Report to shed light on police panel

THE Police Complaints Committee, an independent body which monitors the work of Complaints Against Police Office (CAPO), will break with tradition by divulging more case details in its forthcoming report.

The document, which summarises the committee's yearly performance and complaint statistics, will for the first time since its inception in 1986 include case details and explain how some cases were handled.

Committee member Mr Justein Wong Chun said the move was designed to give the panel more exposure.

''We have been quietly doing our job for so long, it is about time that we should come out and tell the public what exactly our work involves . . . it is hoped that this will in some ways help us project a more open policy to the public,'' said Mr Wong.

He is confident the move will also boost the public image of CAPO, which has been criticised for its investigations of its own ranks.

The new-style report will feature details of various cases to show how they are classified and ways in which they are investigated.

''The new report will explain in a simple manner how cases were taken care of and why certain results were reached,'' Mr Wong said.

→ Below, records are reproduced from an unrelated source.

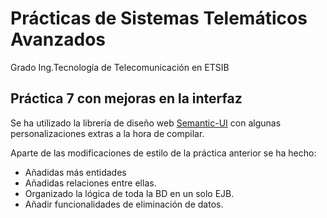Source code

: Prácticas de Sistemas Telemáticos Avanzados
======================================
Grado Ing.Tecnología de Telecomunicación en ETSIB

Práctica 7 con mejoras en la interfaz
-------------------------------------
Se ha utilizado la librería de diseño web [Semantic-UI](http://semantic-ui.com/)
con algunas personalizaciones extras a la hora de compilar.

Aparte de las modificaciones de estilo de la práctica anterior se ha hecho:
* Añadidas más entidades
* Añadidas relaciones entre ellas.
* Organizado la lógica de toda la BD en un solo EJB.
* Añadir funcionalidades de eliminación de datos.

The examples will include a handful of exceptional cases which were substantiated, unsubstantiated, not proven, false, withdrawn, or not pursuable.

Figures released earlier showed that more than 60 per cent of cases investigated by CAPO last year were withdrawn or not pursuable.

Their release came amid growing calls for an independent body to replace the present system.

Mr Wong said the forthcoming Police Complaints Committee report would also feature a number of recommendations, which would hopefully expand the panel's powers in the future.